The This development in the Eurozone government

The Economic and Monetary
Union can be regarded as a successful economic integration despite the various
criticisms from the year it was established until the end of 2009. However, the
structural and macroeconomic problems that existed in European economies but
were ignored due to the successful economic performance of EMU in the early
years, began to feel its presence together with the global economic crisis of
2008 and led to the turning of attention to peripheral countries in particular
in the euro area in 2009. Richard Baldwin and Francesco
Giavazzi stated the period of 2008 as “Till 2007, the Eurozone was widely
judged as somewhere between a good thing and a great thing. The rose-garden
feeling, however, started to disintegrate with the fall of Lehman Brothers in
September 2008” (Richard Baldwin and Francesco Giavazzi, 2015).  After the Lehman Brothers investment banking
business in the US in September 2008, the gap between the interest rates of
long-term deposits of eurozone countries and the interest rates of German state
deposits started to open for the first time. This development in the Eurozone
government bond interest was influenced by the global uncertainty in the first
step and the Irish government’s inability to save the Irish banks. The
situation was somewhat improved as the turbulence in the global markets
remained relatively low in 2009 and the Irish government explained the package
of fiscal measures in February 2009. However in October 2009, the debt crisis
in the eurozone was fired with the announcement that the Greek government had
misinformed the public on the budgetary accounts of the previous government and
that the 2009 budget deficit would actually double the previously announced
figure. According to the article called “The euro zone
crisis Its dimensions and implications”, in late 2009, Greece admitted that its
fiscal deficit was understated (12.7 % of GDP, as against 3.7 % stated
earlier), therefore; ratings agencies downgraded Greek bank and government debt (M R Anand, GL Gupta, Ranjan Dash, 2012). The rise of
Greece’s financial situation has raised concerns about the country’s ability to
pay off its debts. Credit downgrades and rising interest rates at the expense
of the disclosure made it impossible for Greece to borrow from the capital
markets and to reverse its debts. As Rebecca M. Nelson stated Greece was the
first Eurozone member to come under intense market pressures and the first to
turn to other Eurozone member states and the IMF for financial assistance (Rebecca M. Nelson, Paul Belkin, Derek E. Mix , 2011). As a result, after
November 2009, the rate of interest on government bonds has started to rise
steadily, and Greece has come to the brink of bankruptcy. In November 2010,
Ireland raised its long-term government bond interest rates to 8% and signaled
further increases in the future. In the same period, a similar situation was
experienced in Portugal and Portugal’s long-term state treasury interest rates
reached 6.9% in November 2010 and 10% in June 2011. In the following months,
the interest rates of state treasuries in Italy and Spain also tended to
increase Crisis signals have also started to be taken from countries. Following
ongoing developments, EU and IMF-backed financial aid packages were given to
Ireland in December 2010 and to Portugal in May 2011. In July 2011, speculative
movements towards Italian state treasuries resulted in 5.5% rise in interest
rates, and the Italian government announced fiscal measures in July and August.

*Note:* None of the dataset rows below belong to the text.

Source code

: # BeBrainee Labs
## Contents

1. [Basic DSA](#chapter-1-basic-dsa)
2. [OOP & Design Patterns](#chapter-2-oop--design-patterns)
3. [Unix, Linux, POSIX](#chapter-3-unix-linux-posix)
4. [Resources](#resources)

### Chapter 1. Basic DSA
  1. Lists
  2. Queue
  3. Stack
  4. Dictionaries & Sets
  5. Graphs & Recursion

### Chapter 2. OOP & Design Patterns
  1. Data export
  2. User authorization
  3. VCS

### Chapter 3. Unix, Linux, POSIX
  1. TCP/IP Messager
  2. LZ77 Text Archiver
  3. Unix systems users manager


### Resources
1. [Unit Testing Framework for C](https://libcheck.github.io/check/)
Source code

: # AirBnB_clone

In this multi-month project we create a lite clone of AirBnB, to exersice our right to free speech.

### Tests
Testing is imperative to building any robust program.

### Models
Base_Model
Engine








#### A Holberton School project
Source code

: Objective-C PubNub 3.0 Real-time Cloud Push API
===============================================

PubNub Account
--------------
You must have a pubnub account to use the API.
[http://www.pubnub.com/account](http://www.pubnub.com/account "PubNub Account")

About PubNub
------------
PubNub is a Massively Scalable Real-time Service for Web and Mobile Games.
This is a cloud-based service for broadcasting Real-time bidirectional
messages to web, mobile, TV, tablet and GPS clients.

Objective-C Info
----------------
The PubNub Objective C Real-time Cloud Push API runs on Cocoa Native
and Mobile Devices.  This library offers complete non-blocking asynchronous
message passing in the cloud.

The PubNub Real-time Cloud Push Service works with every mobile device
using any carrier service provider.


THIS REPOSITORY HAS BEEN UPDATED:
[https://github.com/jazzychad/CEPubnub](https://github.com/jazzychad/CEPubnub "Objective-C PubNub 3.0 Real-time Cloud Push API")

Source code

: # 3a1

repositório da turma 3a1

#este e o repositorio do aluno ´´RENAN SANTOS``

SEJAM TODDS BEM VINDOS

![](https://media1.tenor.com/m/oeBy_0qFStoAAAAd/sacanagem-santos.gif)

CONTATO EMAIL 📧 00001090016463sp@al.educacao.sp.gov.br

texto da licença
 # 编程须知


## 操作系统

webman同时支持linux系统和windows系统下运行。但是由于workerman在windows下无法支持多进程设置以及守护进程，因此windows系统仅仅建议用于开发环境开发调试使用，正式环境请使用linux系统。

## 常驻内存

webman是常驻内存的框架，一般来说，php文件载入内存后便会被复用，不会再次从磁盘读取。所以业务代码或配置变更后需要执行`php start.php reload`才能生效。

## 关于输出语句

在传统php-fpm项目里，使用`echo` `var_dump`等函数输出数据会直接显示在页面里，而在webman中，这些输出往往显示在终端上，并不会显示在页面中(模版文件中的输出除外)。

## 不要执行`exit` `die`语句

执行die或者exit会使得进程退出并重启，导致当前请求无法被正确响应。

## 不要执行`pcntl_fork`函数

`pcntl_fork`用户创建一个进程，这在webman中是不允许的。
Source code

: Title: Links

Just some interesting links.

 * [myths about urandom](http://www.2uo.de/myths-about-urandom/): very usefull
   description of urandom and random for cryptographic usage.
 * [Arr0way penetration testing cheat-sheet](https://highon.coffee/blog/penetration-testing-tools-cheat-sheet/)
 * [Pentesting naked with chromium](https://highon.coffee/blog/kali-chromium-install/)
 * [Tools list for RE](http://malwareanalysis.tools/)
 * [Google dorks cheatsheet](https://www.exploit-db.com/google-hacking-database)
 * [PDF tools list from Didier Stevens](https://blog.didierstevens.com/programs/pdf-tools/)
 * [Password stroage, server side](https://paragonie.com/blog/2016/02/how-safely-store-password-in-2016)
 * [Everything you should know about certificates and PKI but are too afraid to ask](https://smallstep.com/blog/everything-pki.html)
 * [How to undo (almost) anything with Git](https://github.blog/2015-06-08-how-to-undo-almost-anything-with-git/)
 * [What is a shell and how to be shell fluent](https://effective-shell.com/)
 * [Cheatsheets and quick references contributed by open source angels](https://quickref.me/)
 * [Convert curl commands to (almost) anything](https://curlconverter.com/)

On March 8, 2012, a second aid package for Greece entered into force. In July
2012, the financial aid package was adopted for reforming the banking system in
Spain and overcoming the problems in the sector.

But in fact, this Eurozone crisis was exposed to a domino effect.
The first trigger behind these events was different. Since the second half of
2008, the mortgage crisis that occurred in 2007 with the speculative ballooning
in the US housing market has affected the investment and commercial banking
sectors and the insurance industry, and has become a global financial crisis by
spreading on a global scale, especially in Europe and Japan. The article called
as “The Financial and Economic Crisis of 2008-2009 and Developing Countries”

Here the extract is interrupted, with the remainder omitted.